*Supplied entries*:
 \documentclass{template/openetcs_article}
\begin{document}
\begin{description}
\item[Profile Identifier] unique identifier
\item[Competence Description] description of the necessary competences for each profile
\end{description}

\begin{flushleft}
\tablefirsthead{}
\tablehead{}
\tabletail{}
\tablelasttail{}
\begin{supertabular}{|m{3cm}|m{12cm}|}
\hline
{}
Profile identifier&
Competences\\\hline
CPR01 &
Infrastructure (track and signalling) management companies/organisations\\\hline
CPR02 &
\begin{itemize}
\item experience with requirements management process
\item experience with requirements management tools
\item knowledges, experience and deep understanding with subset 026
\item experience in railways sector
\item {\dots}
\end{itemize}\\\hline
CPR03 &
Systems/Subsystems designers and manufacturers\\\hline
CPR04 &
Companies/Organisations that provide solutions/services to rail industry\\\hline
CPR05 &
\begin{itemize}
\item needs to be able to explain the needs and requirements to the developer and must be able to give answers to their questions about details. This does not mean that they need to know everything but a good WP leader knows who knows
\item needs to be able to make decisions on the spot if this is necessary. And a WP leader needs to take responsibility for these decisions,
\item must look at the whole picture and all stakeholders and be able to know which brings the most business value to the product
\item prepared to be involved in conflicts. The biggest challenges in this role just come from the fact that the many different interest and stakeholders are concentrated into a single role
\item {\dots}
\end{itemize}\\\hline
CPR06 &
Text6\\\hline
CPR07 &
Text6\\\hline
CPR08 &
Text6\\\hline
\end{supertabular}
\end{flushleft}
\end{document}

*Goal of the exercise*:
A complete, exact transcription of the records is needed.

*Answer space*:
 \documentclass{template/openetcs_article}
\begin{document}
\begin{description}
\item[Profile Identifier] unique identifier
\item[Competence Description] description of the necessary competences for each profile
\end{description}

\begin{flushleft}
\tablefirsthead{}
\tablehead{}
\tabletail{}
\tablelasttail{}
\begin{supertabular}{|m{3cm}|m{12cm}|}
\hline
{}
Profile identifier&
Competences\\\hline
CPR01 &
Infrastructure (track and signalling) management companies/organisations\\\hline
CPR02 &
\begin{itemize}
\item experience with requirements management process
\item experience with requirements management tools
\item knowledges, experience and deep understanding with subset 026
\item experience in railways sector
\item {\dots}
\end{itemize}\\\hline
CPR03 &
Systems/Subsystems designers and manufacturers\\\hline
CPR04 &
Companies/Organisations that provide solutions/services to rail industry\\\hline
CPR05 &
\begin{itemize}
\item needs to be able to explain the needs and requirements to the developer and must be able to give answers to their questions about details. This does not mean that they need to know everything but a good WP leader knows who knows
\item needs to be able to make decisions on the spot if this is necessary. And a WP leader needs to take responsibility for these decisions,
\item must look at the whole picture and all stakeholders and be able to know which brings the most business value to the product
\item prepared to be involved in conflicts. The biggest challenges in this role just come from the fact that the many different interest and stakeholders are concentrated into a single role
\item {\dots}
\end{itemize}\\\hline
CPR06 &
Text6\\\hline
CPR07 &
Text6\\\hline
CPR08 &
Text6\\\hline
\end{supertabular}
\end{flushleft}
\end{document}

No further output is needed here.